Prompt => A faithful transcript of every entry is required; pictures do not belong in it.

[Data — start]

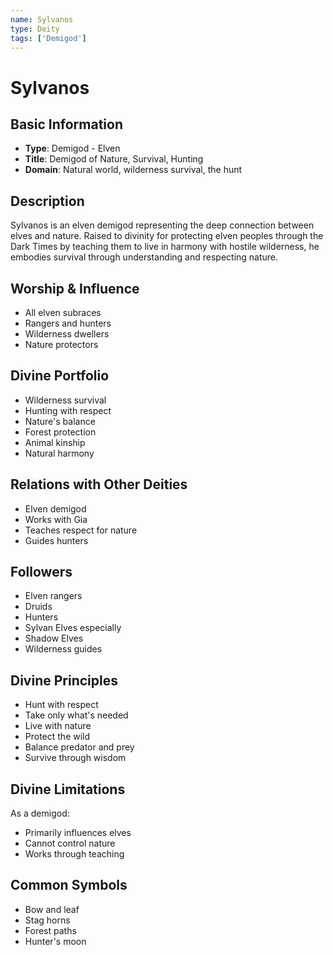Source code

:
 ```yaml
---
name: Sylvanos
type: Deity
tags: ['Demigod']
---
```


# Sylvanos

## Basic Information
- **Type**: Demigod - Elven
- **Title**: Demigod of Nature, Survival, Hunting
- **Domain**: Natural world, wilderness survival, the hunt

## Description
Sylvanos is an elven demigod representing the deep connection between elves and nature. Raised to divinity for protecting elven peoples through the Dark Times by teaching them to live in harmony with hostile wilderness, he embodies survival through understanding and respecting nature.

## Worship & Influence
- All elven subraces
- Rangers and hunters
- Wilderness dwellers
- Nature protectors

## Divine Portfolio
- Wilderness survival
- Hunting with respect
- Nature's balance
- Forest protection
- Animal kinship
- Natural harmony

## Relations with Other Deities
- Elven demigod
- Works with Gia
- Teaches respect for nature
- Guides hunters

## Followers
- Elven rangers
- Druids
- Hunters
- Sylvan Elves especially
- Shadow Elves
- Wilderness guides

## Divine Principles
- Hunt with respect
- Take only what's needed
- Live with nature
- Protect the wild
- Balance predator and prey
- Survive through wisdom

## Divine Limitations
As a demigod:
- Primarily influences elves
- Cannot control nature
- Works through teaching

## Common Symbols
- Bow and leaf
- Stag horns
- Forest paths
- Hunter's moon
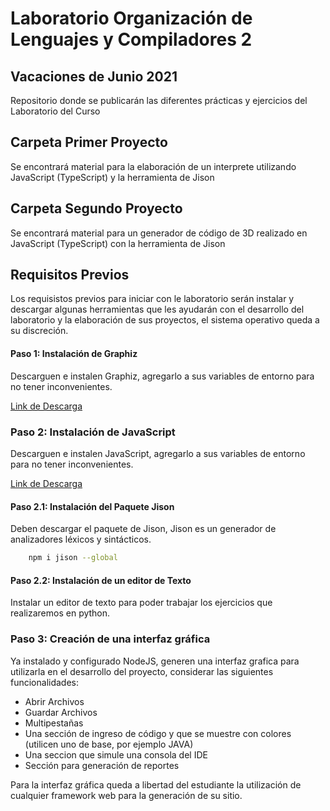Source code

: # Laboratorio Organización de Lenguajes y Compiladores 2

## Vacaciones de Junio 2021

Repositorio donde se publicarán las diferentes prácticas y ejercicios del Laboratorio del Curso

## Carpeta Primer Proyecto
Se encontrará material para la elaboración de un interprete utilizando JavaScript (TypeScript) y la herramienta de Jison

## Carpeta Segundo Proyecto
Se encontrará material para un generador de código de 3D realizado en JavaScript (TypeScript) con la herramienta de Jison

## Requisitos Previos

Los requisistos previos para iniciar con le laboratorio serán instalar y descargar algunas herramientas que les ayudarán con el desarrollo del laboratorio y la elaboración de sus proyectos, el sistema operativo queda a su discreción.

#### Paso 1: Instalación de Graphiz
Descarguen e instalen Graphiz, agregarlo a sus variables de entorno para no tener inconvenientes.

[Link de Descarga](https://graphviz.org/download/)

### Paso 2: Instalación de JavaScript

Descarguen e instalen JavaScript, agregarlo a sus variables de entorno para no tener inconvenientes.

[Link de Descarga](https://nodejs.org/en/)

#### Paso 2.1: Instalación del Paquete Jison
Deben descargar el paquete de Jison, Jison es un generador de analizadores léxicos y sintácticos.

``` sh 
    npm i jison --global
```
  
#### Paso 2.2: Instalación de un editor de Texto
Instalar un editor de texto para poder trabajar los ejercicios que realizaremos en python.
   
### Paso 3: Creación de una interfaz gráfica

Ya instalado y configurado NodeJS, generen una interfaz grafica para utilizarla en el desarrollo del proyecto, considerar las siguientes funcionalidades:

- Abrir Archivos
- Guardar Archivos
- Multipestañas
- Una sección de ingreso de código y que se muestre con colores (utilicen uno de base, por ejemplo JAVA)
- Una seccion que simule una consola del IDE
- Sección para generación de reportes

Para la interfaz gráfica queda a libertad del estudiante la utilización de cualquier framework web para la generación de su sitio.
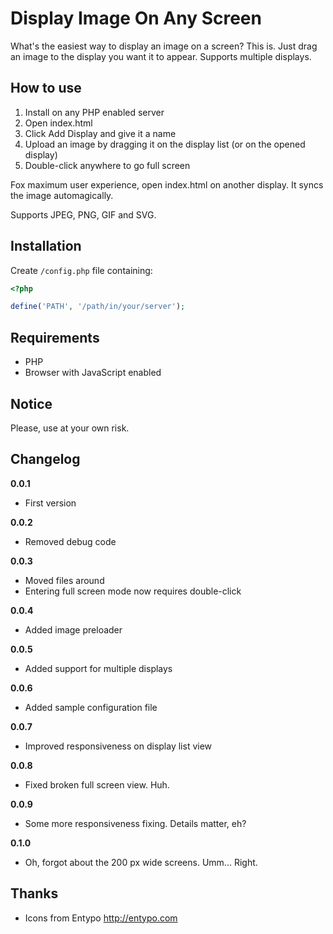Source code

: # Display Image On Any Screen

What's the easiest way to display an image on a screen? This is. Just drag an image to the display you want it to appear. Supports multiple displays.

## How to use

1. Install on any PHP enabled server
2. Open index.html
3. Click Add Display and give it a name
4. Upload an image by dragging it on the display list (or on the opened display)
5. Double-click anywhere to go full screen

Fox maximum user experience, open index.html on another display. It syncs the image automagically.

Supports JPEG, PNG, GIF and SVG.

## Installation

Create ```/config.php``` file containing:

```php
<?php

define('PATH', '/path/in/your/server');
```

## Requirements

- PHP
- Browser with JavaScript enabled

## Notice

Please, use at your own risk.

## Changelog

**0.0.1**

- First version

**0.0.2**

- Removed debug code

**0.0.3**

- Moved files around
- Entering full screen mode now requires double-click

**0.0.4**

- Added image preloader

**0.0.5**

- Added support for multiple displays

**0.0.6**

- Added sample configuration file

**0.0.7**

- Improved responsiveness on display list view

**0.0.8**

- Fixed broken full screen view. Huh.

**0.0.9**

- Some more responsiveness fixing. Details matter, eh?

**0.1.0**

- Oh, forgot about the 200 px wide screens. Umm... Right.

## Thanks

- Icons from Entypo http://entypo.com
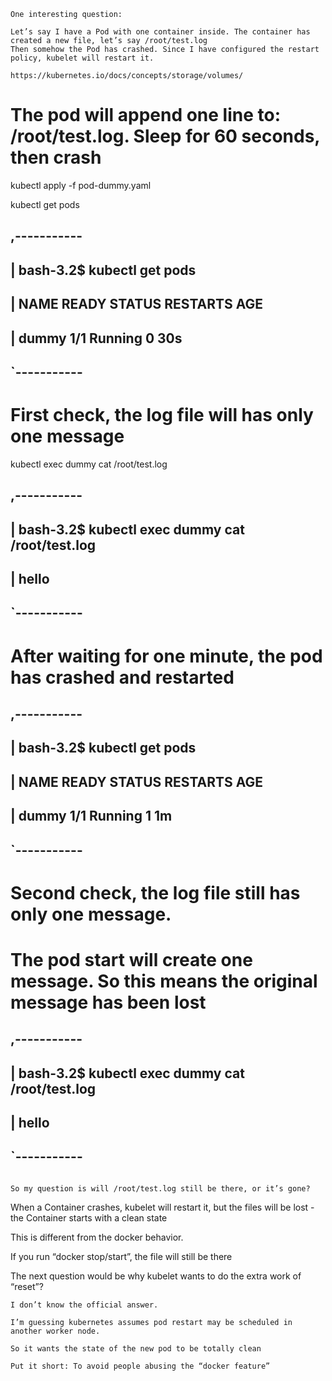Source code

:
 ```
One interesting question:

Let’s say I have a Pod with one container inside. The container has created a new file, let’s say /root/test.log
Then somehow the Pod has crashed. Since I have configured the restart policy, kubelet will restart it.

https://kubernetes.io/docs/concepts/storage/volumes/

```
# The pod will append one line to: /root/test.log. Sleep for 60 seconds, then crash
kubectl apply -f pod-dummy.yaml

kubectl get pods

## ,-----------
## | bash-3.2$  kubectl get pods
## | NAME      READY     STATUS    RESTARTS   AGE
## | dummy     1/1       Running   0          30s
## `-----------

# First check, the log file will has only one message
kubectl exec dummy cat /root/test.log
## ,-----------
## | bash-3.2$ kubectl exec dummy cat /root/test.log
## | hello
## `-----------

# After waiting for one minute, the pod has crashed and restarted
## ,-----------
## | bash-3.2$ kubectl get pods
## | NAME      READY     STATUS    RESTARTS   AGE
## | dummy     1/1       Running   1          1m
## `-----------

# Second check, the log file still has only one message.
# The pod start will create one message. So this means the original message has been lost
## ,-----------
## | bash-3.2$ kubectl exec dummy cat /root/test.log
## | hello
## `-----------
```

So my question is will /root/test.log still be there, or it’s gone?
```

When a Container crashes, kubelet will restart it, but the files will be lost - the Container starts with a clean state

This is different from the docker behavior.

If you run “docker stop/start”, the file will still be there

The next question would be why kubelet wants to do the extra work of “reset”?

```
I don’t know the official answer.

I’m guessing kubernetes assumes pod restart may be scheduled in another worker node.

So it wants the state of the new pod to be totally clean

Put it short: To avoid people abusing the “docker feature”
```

[Data — finish]

Task output =>
Source code

:
 ```yaml
---
name: Sylvanos
type: Deity
tags: ['Demigod']
---
```


# Sylvanos

## Basic Information
- **Type**: Demigod - Elven
- **Title**: Demigod of Nature, Survival, Hunting
- **Domain**: Natural world, wilderness survival, the hunt

## Description
Sylvanos is an elven demigod representing the deep connection between elves and nature. Raised to divinity for protecting elven peoples through the Dark Times by teaching them to live in harmony with hostile wilderness, he embodies survival through understanding and respecting nature.

## Worship & Influence
- All elven subraces
- Rangers and hunters
- Wilderness dwellers
- Nature protectors

## Divine Portfolio
- Wilderness survival
- Hunting with respect
- Nature's balance
- Forest protection
- Animal kinship
- Natural harmony

## Relations with Other Deities
- Elven demigod
- Works with Gia
- Teaches respect for nature
- Guides hunters

## Followers
- Elven rangers
- Druids
- Hunters
- Sylvan Elves especially
- Shadow Elves
- Wilderness guides

## Divine Principles
- Hunt with respect
- Take only what's needed
- Live with nature
- Protect the wild
- Balance predator and prey
- Survive through wisdom

## Divine Limitations
As a demigod:
- Primarily influences elves
- Cannot control nature
- Works through teaching

## Common Symbols
- Bow and leaf
- Stag horns
- Forest paths
- Hunter's moon
Source code

: # Laboratorio Organización de Lenguajes y Compiladores 2

## Vacaciones de Junio 2021

Repositorio donde se publicarán las diferentes prácticas y ejercicios del Laboratorio del Curso

## Carpeta Primer Proyecto
Se encontrará material para la elaboración de un interprete utilizando JavaScript (TypeScript) y la herramienta de Jison

## Carpeta Segundo Proyecto
Se encontrará material para un generador de código de 3D realizado en JavaScript (TypeScript) con la herramienta de Jison

## Requisitos Previos

Los requisistos previos para iniciar con le laboratorio serán instalar y descargar algunas herramientas que les ayudarán con el desarrollo del laboratorio y la elaboración de sus proyectos, el sistema operativo queda a su discreción.

#### Paso 1: Instalación de Graphiz
Descarguen e instalen Graphiz, agregarlo a sus variables de entorno para no tener inconvenientes.

[Link de Descarga](https://graphviz.org/download/)

### Paso 2: Instalación de JavaScript

Descarguen e instalen JavaScript, agregarlo a sus variables de entorno para no tener inconvenientes.

[Link de Descarga](https://nodejs.org/en/)

#### Paso 2.1: Instalación del Paquete Jison
Deben descargar el paquete de Jison, Jison es un generador de analizadores léxicos y sintácticos.

``` sh 
    npm i jison --global
```
  
#### Paso 2.2: Instalación de un editor de Texto
Instalar un editor de texto para poder trabajar los ejercicios que realizaremos en python.
   
### Paso 3: Creación de una interfaz gráfica

Ya instalado y configurado NodeJS, generen una interfaz grafica para utilizarla en el desarrollo del proyecto, considerar las siguientes funcionalidades:

- Abrir Archivos
- Guardar Archivos
- Multipestañas
- Una sección de ingreso de código y que se muestre con colores (utilicen uno de base, por ejemplo JAVA)
- Una seccion que simule una consola del IDE
- Sección para generación de reportes

Para la interfaz gráfica queda a libertad del estudiante la utilización de cualquier framework web para la generación de su sitio.
Source code

: # Display Image On Any Screen

What's the easiest way to display an image on a screen? This is. Just drag an image to the display you want it to appear. Supports multiple displays.

## How to use

1. Install on any PHP enabled server
2. Open index.html
3. Click Add Display and give it a name
4. Upload an image by dragging it on the display list (or on the opened display)
5. Double-click anywhere to go full screen

Fox maximum user experience, open index.html on another display. It syncs the image automagically.

Supports JPEG, PNG, GIF and SVG.

## Installation

Create ```/config.php``` file containing:

```php
<?php

define('PATH', '/path/in/your/server');
```

## Requirements

- PHP
- Browser with JavaScript enabled

## Notice

Please, use at your own risk.

## Changelog

**0.0.1**

- First version

**0.0.2**

- Removed debug code

**0.0.3**

- Moved files around
- Entering full screen mode now requires double-click

**0.0.4**

- Added image preloader

**0.0.5**

- Added support for multiple displays

**0.0.6**

- Added sample configuration file

**0.0.7**

- Improved responsiveness on display list view

**0.0.8**

- Fixed broken full screen view. Huh.

**0.0.9**

- Some more responsiveness fixing. Details matter, eh?

**0.1.0**

- Oh, forgot about the 200 px wide screens. Umm... Right.

## Thanks

- Icons from Entypo http://entypo.com
Source code

:
 ```
One interesting question:

Let’s say I have a Pod with one container inside. The container has created a new file, let’s say /root/test.log
Then somehow the Pod has crashed. Since I have configured the restart policy, kubelet will restart it.

https://kubernetes.io/docs/concepts/storage/volumes/

```
# The pod will append one line to: /root/test.log. Sleep for 60 seconds, then crash
kubectl apply -f pod-dummy.yaml

kubectl get pods

## ,-----------
## | bash-3.2$  kubectl get pods
## | NAME      READY     STATUS    RESTARTS   AGE
## | dummy     1/1       Running   0          30s
## `-----------

# First check, the log file will has only one message
kubectl exec dummy cat /root/test.log
## ,-----------
## | bash-3.2$ kubectl exec dummy cat /root/test.log
## | hello
## `-----------

# After waiting for one minute, the pod has crashed and restarted
## ,-----------
## | bash-3.2$ kubectl get pods
## | NAME      READY     STATUS    RESTARTS   AGE
## | dummy     1/1       Running   1          1m
## `-----------

# Second check, the log file still has only one message.
# The pod start will create one message. So this means the original message has been lost
## ,-----------
## | bash-3.2$ kubectl exec dummy cat /root/test.log
## | hello
## `-----------
```

So my question is will /root/test.log still be there, or it’s gone?
```

When a Container crashes, kubelet will restart it, but the files will be lost - the Container starts with a clean state

This is different from the docker behavior.

If you run “docker stop/start”, the file will still be there

The next question would be why kubelet wants to do the extra work of “reset”?

```
I don’t know the official answer.

I’m guessing kubernetes assumes pod restart may be scheduled in another worker node.

So it wants the state of the new pod to be totally clean

Put it short: To avoid people abusing the “docker feature”
```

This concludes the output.